Author- Dr.Subhash Kapila

China’s persistent strategy is to play the ‘Pakistan Card’ against India both as leverage and its strategy of coercion against India. Prime Minister Modi on his visit to China next week will face a more subtle playing by China of its ‘Pakistan Card’.

In fact, much before Indian Prime Minister’s visit to Beijing, China played its ‘Pakistan Card’ against India on a more gigantic scale when Chinese President Xi visited Pakistan last month and unveiled China’s massive outlay of $ 44 billion in the proposed China-Pakistan Economic Corridor. It was not an economic move only as it was accompanied by China’s decision to supply Pakistan with six Chinese submarines and over 100 frontline Chinese fighter combat aircraft.

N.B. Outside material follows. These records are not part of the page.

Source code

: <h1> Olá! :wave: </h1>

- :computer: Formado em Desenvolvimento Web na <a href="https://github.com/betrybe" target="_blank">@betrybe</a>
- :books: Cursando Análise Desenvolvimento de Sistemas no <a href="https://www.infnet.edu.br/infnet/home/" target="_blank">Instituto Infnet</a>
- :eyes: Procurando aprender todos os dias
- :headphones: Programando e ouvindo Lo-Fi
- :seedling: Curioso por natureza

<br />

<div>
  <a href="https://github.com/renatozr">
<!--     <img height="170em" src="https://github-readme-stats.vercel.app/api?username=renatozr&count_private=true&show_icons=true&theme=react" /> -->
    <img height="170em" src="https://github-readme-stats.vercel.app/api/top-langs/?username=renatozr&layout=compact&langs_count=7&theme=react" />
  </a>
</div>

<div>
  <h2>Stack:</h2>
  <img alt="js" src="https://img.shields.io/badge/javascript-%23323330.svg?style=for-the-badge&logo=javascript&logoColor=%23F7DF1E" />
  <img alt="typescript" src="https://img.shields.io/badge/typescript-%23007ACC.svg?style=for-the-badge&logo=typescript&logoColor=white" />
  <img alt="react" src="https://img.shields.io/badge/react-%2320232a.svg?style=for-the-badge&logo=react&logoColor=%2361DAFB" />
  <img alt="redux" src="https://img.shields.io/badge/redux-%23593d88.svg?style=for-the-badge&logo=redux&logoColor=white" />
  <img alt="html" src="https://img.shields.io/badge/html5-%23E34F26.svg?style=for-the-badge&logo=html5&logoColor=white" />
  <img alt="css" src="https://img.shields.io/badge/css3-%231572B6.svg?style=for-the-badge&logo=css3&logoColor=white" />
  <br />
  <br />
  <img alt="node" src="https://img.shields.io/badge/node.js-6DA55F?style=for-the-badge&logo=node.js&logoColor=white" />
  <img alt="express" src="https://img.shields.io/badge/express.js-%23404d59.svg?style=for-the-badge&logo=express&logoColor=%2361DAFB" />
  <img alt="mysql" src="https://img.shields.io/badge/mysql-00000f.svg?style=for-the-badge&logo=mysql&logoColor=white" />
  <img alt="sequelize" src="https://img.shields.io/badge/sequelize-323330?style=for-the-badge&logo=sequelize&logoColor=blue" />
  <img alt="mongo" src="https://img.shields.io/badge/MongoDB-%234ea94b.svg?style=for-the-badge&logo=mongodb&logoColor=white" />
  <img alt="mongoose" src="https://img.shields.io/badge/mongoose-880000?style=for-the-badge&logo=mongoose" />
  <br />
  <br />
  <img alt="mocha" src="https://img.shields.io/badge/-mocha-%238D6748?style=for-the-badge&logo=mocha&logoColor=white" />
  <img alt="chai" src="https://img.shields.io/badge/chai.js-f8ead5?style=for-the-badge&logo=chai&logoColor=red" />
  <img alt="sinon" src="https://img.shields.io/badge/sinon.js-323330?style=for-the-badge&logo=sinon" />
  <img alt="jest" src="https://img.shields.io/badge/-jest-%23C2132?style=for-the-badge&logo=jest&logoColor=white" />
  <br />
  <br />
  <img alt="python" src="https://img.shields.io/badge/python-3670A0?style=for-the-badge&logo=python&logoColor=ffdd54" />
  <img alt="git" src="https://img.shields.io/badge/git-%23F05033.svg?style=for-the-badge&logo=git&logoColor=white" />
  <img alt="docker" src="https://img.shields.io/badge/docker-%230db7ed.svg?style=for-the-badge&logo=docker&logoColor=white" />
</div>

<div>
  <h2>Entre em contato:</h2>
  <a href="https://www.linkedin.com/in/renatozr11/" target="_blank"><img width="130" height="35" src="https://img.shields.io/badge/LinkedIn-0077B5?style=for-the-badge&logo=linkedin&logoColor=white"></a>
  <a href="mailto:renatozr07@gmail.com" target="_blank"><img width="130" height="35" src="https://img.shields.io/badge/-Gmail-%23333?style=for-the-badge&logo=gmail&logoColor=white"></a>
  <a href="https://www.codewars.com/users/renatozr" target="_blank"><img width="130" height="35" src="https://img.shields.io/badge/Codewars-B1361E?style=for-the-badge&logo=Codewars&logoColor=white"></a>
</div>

So, in actual fact, Chinese President Xi signalled two forceful messages to India, as follows:

India-US Strategic Partnership evolving proximity supplemented by Japan will be strongly checkmated by intensified playing of China’s ‘Pakistan Card’ against India.
The ‘Pakistan Card’ in China’s strategic formulations will be a ‘constant’, recurring at every stage irrespective of India’s ascendant power trajectory.
The Indian Prime Minister struck an optimistic note on the prospects of his forthcoming China visit by asserting that both India and China have learnt the lessons of history as they embark to strive for a new China-India relationship. India may have learnt the lessons of history but there are no substantial indicators that China has learnt the lessons of history.

If China had learnt the “lessons of history” and that too from contemporary history, then China would not have repeated the mistakes that the United States committed in its ‘Pakistan First” policy in the Indian Subcontinent. United States belatedly has realised that it cannot artificially balance India’s natural predominance in the Indian Subcontinent, which China persistently continues to do.

China has also not learnt from history when it comes to investing in Pakistan’s mischief potential as China’s surrogate spoiler state against India. Moreso, when China itself realises how fragile Pakistan’s internal stability and security is concerned. Why did the Chinese leaders insist that a special Pakistan Army division-sized force be raised for the protection of its proposed China-Pakistan Economic Corridor? What and from where are the threats within Pakistan to the China-Pakistan Economic Corridor?

China invests heavily in personal links with Pakistan Army generals and underwriting Pakistan Army’s combat potential, again not learning the lessons of history from the United States experience in which the Pakistan Army resorted to double-timing of the United States over Afghanistan despite receiving US munificence of billions of dollars of military aid. A rental Army can be bought over by anybody who can outbid the earlier patron.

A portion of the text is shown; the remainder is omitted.